Teenage suicides at highest in recent years despite overall decline: SOS

Teenage suicides at highest in recent years despite overall decline: SOS

Despite a decline in the suicide rate last year, the number of teenage suicides rose to the highest in recent years, according to the Samaritans of Singapore (SOS).

SINGAPORE: Despite a decline in the suicide rate last year, the number of teenage suicides rose to the highest in recent years, according to the Samaritans of Singapore (SOS).

There were 409 suicides last year, down from 415 in 2014 and 422 in 2013. The suicide rate was 8.43, the lowest since a spike in 2012, the non-profit suicide prevention centre said on Monday (Jul 25).

In the 10 to 19 age group, there were 27 suicides last year – double the number for this age group from the previous year, SOS said.

Among calls received on SOS’ suicide prevention hotline where callers disclosed their age, 9 per cent belonged to this age group last year, an increase from 1.5 per cent in 2012. The most common stressors cited by this group included mental health issues, academic pressure and relationship problems at home and in school, SOS said.

“Suicide risk increases when there are predisposing vulnerabilities such as mental health issues and external stressors coming from the home and study environment. All these can overwhelm at-risk teens who are already struggling to cope with the challenges of adolescence,” it said.

RELUCTANCE TO GET HELP

There is also a reluctance among young people to get help and support from their family when they are going through a crisis, SOS said.

“While this could be in part caused by a lack of connection in some families, teenagers in this age group also appear to experience difficulties sharing about their struggles. Many expressed their fear of being judged, as well as of the reactions they may receive from family members.
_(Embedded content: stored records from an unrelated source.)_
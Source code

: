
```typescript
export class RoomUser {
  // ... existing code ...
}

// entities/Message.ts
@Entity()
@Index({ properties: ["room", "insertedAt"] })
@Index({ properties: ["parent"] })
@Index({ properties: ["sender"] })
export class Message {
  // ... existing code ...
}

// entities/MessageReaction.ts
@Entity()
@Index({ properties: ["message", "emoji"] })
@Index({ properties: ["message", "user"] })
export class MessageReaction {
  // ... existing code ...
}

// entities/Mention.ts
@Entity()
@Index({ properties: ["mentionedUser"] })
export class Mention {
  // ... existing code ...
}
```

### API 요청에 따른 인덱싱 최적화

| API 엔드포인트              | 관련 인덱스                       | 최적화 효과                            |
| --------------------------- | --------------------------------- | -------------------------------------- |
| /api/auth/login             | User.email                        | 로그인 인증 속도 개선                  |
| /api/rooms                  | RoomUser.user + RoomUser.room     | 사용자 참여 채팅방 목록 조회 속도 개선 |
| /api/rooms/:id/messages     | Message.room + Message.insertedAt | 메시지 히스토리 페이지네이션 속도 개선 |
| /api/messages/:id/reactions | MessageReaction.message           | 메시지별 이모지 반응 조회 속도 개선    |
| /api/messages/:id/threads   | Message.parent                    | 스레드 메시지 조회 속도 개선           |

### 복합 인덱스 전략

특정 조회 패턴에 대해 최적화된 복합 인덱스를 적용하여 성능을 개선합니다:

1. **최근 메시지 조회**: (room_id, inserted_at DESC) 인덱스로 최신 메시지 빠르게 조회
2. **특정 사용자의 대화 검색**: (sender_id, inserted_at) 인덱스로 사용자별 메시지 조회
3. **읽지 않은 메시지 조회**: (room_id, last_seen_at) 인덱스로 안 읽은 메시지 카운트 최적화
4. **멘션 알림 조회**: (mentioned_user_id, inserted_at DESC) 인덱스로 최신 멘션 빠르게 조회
“The inability to share their innermost thoughts and feelings can make the crisis they are facing seem even more insurmountable, increasing their sense of helplessness and loss of self-esteem,” it said.
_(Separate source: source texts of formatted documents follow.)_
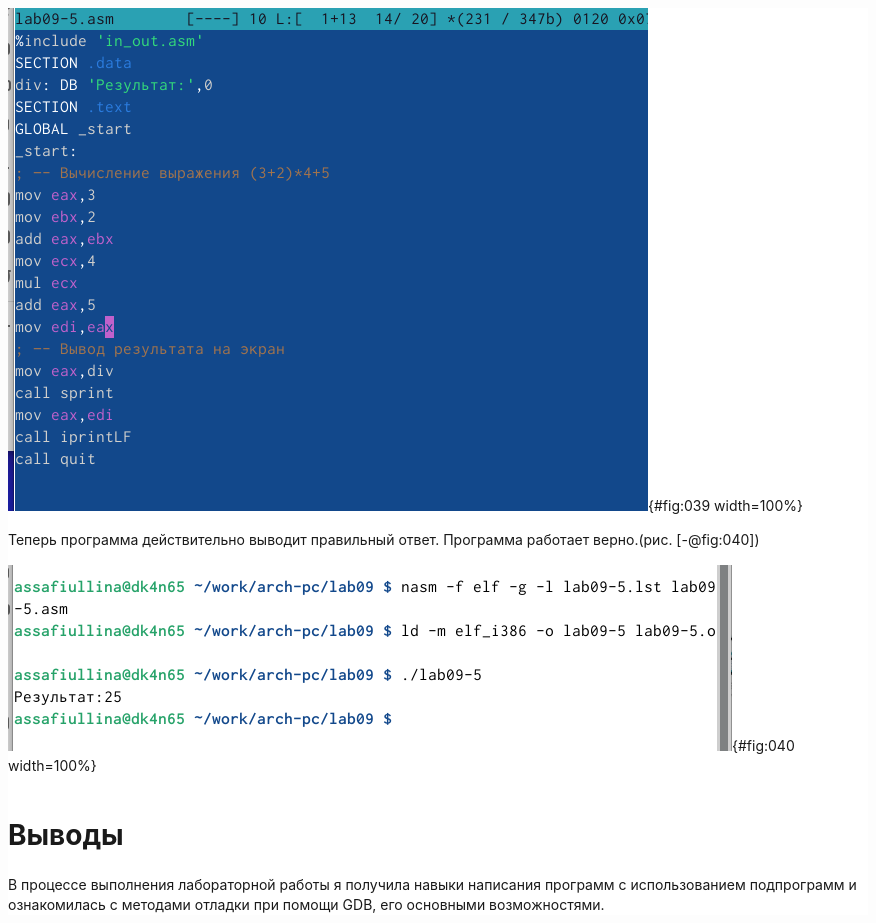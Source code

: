 ![Запуск исправленной программы](image/39.png){#fig:039 width=100%}

Теперь программа действительно выводит правильный ответ. Программа работает верно.(рис. [-@fig:040])

![Запуск исправленной программы](image/40.png){#fig:040 width=100%}
# Выводы

В процессе выполнения лабораторной работы я получила навыки написания программ с использованием подпрограмм и ознакомилась с методами отладки при помощи GDB, его основными возможностями.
Those in distress and who need to talk about their struggles can call the 24-hour SOS hotline at 1800-221 4444 to speak to a volunteer, or email pat@sos.org.sg for emotional support.

Care Corner Counselling Centre provides counselling in Mandarin and personality assessment. They can be reached at 1800-353 5800. Com Care Call is also a 24-hour toll-free helpline for Singaporeans to access social services, and can be reached at 1800-222 0000.